Extracted material:
========================================
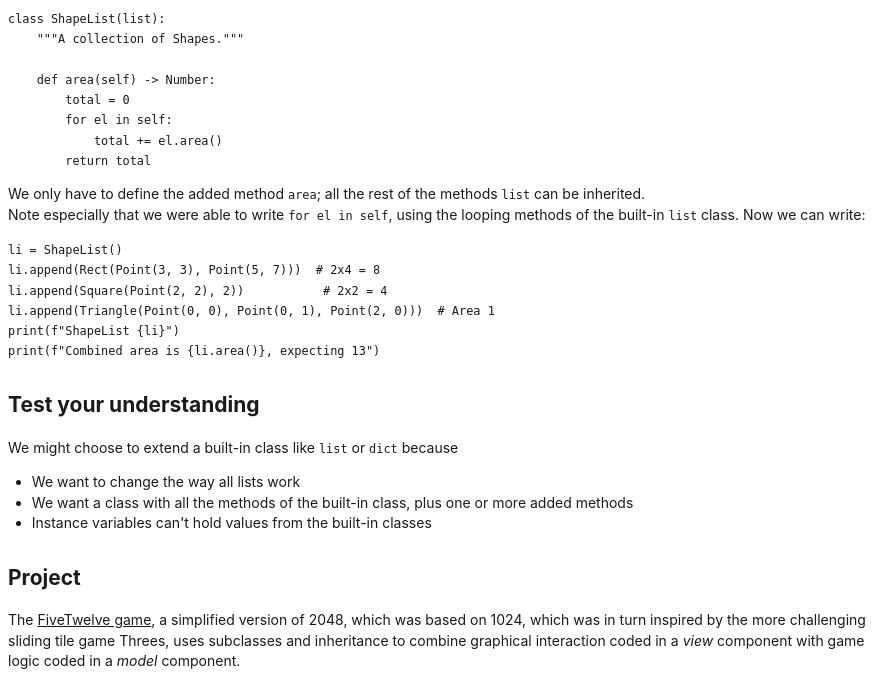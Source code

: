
```{code-cell} python3
class ShapeList(list):
    """A collection of Shapes."""

    def area(self) -> Number:
        total = 0
        for el in self:
            total += el.area()
        return total
```

We only have to define the added method `area`; all the 
rest of the methods `list` can be inherited.  
Note especially that we were able to write `for el in self`, 
using the looping methods of the built-in `list` class. 
Now we can write: 

```{code-cell} python3
li = ShapeList()
li.append(Rect(Point(3, 3), Point(5, 7)))  # 2x4 = 8
li.append(Square(Point(2, 2), 2))           # 2x2 = 4
li.append(Triangle(Point(0, 0), Point(0, 1), Point(2, 0)))  # Area 1
print(f"ShapeList {li}")
print(f"Combined area is {li.area()}, expecting 13")
```

## Test your understanding

We might choose to extend a built-in class like 
`list` or `dict` because 

* We want to change the way all lists work
* We want a class with all the methods of the 
  built-in class, plus one or more added methods 
* Instance variables can't hold values from the 
  built-in classes
  
## Project

The [FiveTwelve game](https://github.com/UO-CIS211/FiveTwelve), 
a simplified version of 2048, which was based on 1024, which was
in turn inspired by the more challenging sliding tile game Threes,
uses subclasses and inheritance to combine graphical interaction 
coded in a _view_ component with game logic coded in a _model_ 
component.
========================================
Some lines of the material above contain the string "want". Please state how many, giving the number alone.

Response to this task: 2